2022 Fiscal Year Annual Research Report
線形ガウス状態空間モデルを使った諸予測と、高次元での実用化に向けた高速化
Project/Area Number |
22J20435
|
Allocation Type | Single-year Grants |
Research Institution | Kyushu University |
Principal Investigator |
吉田 航 九州大学, マス・フォア・イノベーション連係学府, 特別研究員(DC1)
|
Project Period (FY) |
2022-04-22 – 2025-03-31
|
Keywords | 時系列解析 / 多変量解析 / クロスバリデーション |
Outline of Annual Research Achievements |
多変量線形ガウス状態空間モデルについて研究している。本研究では、真のパラメータを用いずにカルマンフィルタを実行した場合でも、いくつかの条件を満たせば、予測誤差の共分散行列が収束することを証明した。このことを応用すると、データの次元が大きい場合でも、データ間の相関を利用した予測を、高速に実行することができる。本手法は、バス、食堂の混雑度予測へと応用を行なっている。 同じく、状態空間モデルの一種である、動的回帰モデルの研究も行なっている。本モデルでは、線形回帰における回帰係数の、時間的変動を考慮することができる。その反面、モデル選択が計算上困難である。そこで、2つのパラメータに対してスパース推定を行うことで、回帰係数を (i) 時変 (ii) 非0で一定 (iii) 0で一定の3パターンのうち、どれに属するか効率よく選択する方法を考えている。 Parametric bootstrap smoothingについても研究を行なっている。

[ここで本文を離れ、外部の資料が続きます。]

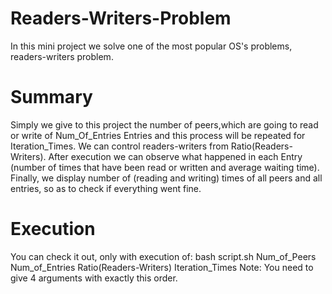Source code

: # Readers-Writers-Problem
In this mini project we solve one of the most popular OS's problems, readers-writers problem. 

# Summary
Simply we give to this project the number of peers,which are going to read or write of Num_Of_Entries Entries and this process will be repeated for Iteration_Times. We can control readers-writers from Ratio(Readers-Writers). After execution we can observe what happened in each Entry (number of times that have been read or written and average waiting time). Finally, we display number of (reading and writing) times of all peers and all entries, so as to check if everything went fine. 

# Execution 
You can check it out, only with execution of: bash script.sh Num_of_Peers Num_of_Entries Ratio(Readers-Writers) Iteration_Times
Note: You need to give 4 arguments with exactly this order.
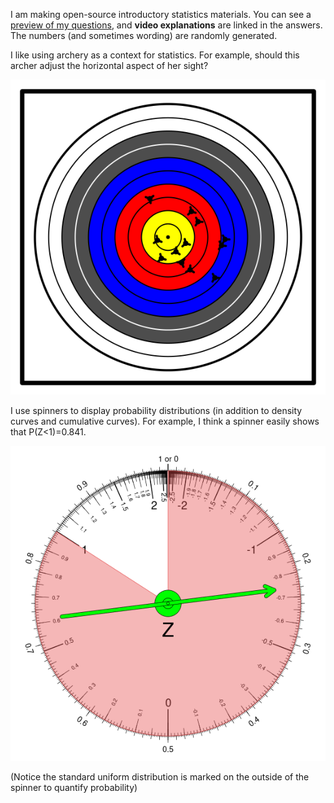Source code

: I am making open-source introductory statistics materials. You can see a [preview of my questions](https://ceworley.github.io/statqs/), and **video explanations** are linked in the answers. The numbers (and sometimes wording) are randomly generated.

I like using archery as a context for statistics. For example, should this archer adjust the horizontal aspect of her sight?

![a target with a dozen arrows](target3.png)

I use spinners to display probability distributions (in addition to density curves and cumulative curves). For example, I think a spinner easily shows that P(Z<1)=0.841.

![normal spinner shaded from z=-inf to z=1](normspin.png)

(Notice the standard uniform distribution is marked on the outside of the spinner to quantify probability)

<!--
**ceworley/ceworley** is a ✨ _special_ ✨ repository because its `README.md` (this file) appears on your GitHub profile.

Here are some ideas to get you started:

- 🔭 I’m currently working on ...
- 🌱 I’m currently learning ...
- 👯 I’m looking to collaborate on ...
- 🤔 I’m looking for help with ...
- 💬 Ask me about ...
- 📫 How to reach me: ...
- 😄 Pronouns: ...
- ⚡ Fun fact: ...
-->
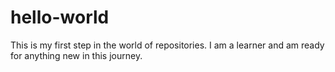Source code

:# hello-world
This is my first step in the world of repositories.
I am a learner and am ready for anything new in this journey.
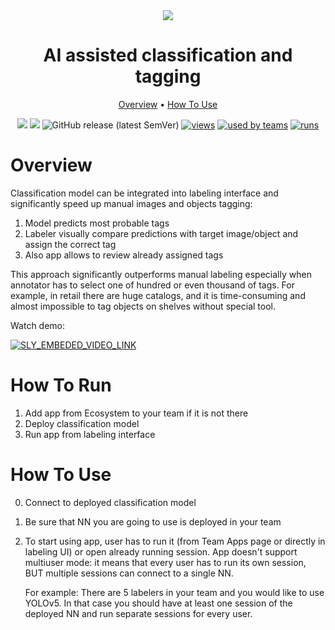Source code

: <div align="center" markdown>
<img src="https://i.imgur.com/hh0VJ0S.png"/>

# AI assisted classification and tagging

<p align="center">
  <a href="#Overview">Overview</a> •
  <a href="#How-To-Run">How To Use</a>
</p>


[![](https://img.shields.io/badge/supervisely-ecosystem-brightgreen)](https://ecosystem.supervise.ly/apps/supervisely-ecosystem/nn-image-labeling/annotation-tool)
[![](https://img.shields.io/badge/slack-chat-green.svg?logo=slack)](https://supervise.ly/slack)
![GitHub release (latest SemVer)](https://img.shields.io/github/v/release/supervisely-ecosystem/ai-assisted-classification)
[![views](https://app.supervise.ly/public/api/v3/ecosystem.counters?repo=supervisely-ecosystem/ai-assisted-classification&counter=views&label=views)](https://supervise.ly)
[![used by teams](https://app.supervise.ly/public/api/v3/ecosystem.counters?repo=supervisely-ecosystem/ai-assisted-classification&counter=downloads&label=used%20by%20teams)](https://supervise.ly)
[![runs](https://app.supervise.ly/public/api/v3/ecosystem.counters?repo=supervisely-ecosystem/ai-assisted-classification&counter=runs&label=runs&123)](https://supervise.ly)

</div>

# Overview

Classification model can be integrated into labeling interface and significantly speed up manual images and objects tagging:
1. Model predicts most probable tags
2. Labeler visually compare predictions with target image/object and assign the correct tag
3. Also app allows to review already assigned tags

This approach significantly outperforms manual labeling especially when annotator has to select one of hundred or even 
thousand of tags. For example, in retail there are huge catalogs, and it is time-consuming and almost impossible to tag 
objects on shelves without special tool.

Watch demo: 

<a data-key="sly-embeded-video-link" href="https://youtu.be/eWAvbmkm6JQ" data-video-code="eWAvbmkm6JQ">
    <img src="https://i.imgur.com/ODlVoBh.png" alt="SLY_EMBEDED_VIDEO_LINK"  style="max-width:100%;">
</a>

# How To Run
1. Add app from Ecosystem to your team if it is not there
2. Deploy classification model
3. Run app from labeling interface

# How To Use

0. Connect to deployed classification model
1. Be sure that NN you are going to use is deployed in your team
2. To start using app, user has to run it (from Team Apps page or directly in labeling UI) or open already running session. App doesn't support multiuser mode: it means that every user has to run its own session, BUT multiple sessions can connect to a single NN. 
   
    For example: There are 5 labelers in your team and you would like to use YOLOv5. In that case you should have at least one session of the deployed NN and run separate sessions for every user.





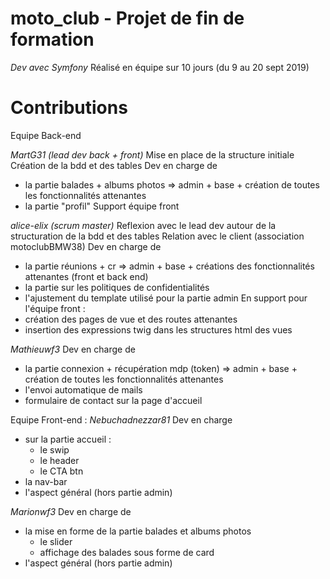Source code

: # moto_club - Projet de fin de formation 
*Dev avec Symfony*
Réalisé en équipe sur 10 jours (du 9 au 20 sept 2019)

# Contributions
Equipe Back-end

*MartG31 (lead dev back + front)*
Mise en place de la structure initiale 
Création de la bdd et des tables
Dev en charge de 
- la partie balades + albums photos => admin + base + création de toutes les fonctionnalités attenantes
- la partie "profil"
Support équipe front


*alice-elix (scrum master)*
Reflexion avec le lead dev autour de la structuration de la bdd et des tables
Relation avec le client (association motoclubBMW38)
Dev en charge de 
- la partie réunions + cr => admin + base + créations des fonctionnalités attenantes (front et back end)
- la partie sur les politiques de confidentialités
- l'ajustement du template utilisé pour la partie admin
En support pour l'équipe front : 
- création des pages de vue et des routes attenantes
- insertion des expressions twig dans les structures html des vues


*Mathieuwf3*
Dev en charge de 
- la partie connexion + récupération mdp (token)  => admin + base + création de toutes les fonctionnalités attenantes
- l'envoi automatique de mails
- formulaire de contact sur la page d'accueil

Equipe Front-end : 
*Nebuchadnezzar81*
Dev en charge 
- sur la partie accueil :
  - le swip 
  - le header
  - le CTA btn
- la nav-bar
- l'aspect général (hors partie admin)

  
*Marionwf3*
Dev en charge de
- la mise en forme de la partie balades et albums photos
  - le slider
  - affichage des balades sous forme de card
- l'aspect général (hors partie admin)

この研究では、リサンプリングする際に使用する分布の分散が、真の分散であることが予測精度の面で最適であるとは限らないことを、数値実験によって示し、クロスバリデーションによって、予測の意味で良いリサンプリング分布を選択する方法を考えている。 また、ridge推定により回帰分析をする際のparametric bootstrap smoothingにおける特徴について、研究を試みている。現在のところ、特殊な条件下では、分散を発散させると、得られる推定量が真の回帰係数を自由度で割った値に近づくことが分かっている。
|
Current Status of Research Progress |
Current Status of Research Progress
2: Research has progressed on the whole more than it was originally planned.
Reason
多変量線形ガウス状態空間モデルの研究について、EcoSta2022で発表を行った。また、論文も完成させ、現在ジャーナルに投稿を行なっている。 動的回帰モデルの研究では、実際にスパース推定のアルゴリズムを構築した。現在、電力需要予測や、地震に関するデータの周波数分析への応用を行なっている段階である。 Parametric bootstrap smoothingについての研究では、クロスバリデーションを用いた手法に関する論文を現在執筆中である。
|
Strategy for Future Research Activity |
動的回帰モデルのスパース推定法や、実験結果についての考察をまとめ、論文を執筆する。また、動的因子モデルに関しても、スパース推定法の開発を試みる。本モデルは、地域別のコロナ感染者の推移データへの応用などを考えている。 Parametric bootstrap smoothingの、クロスバリデーションを用いた手法に関する論文は、文章を推敲し、ジャーナルに投稿する。また、ridge推定におけるparametric bootstrap smoothingの特徴について、実際の分析に応用できないか、シミュレーションを用いて検討する。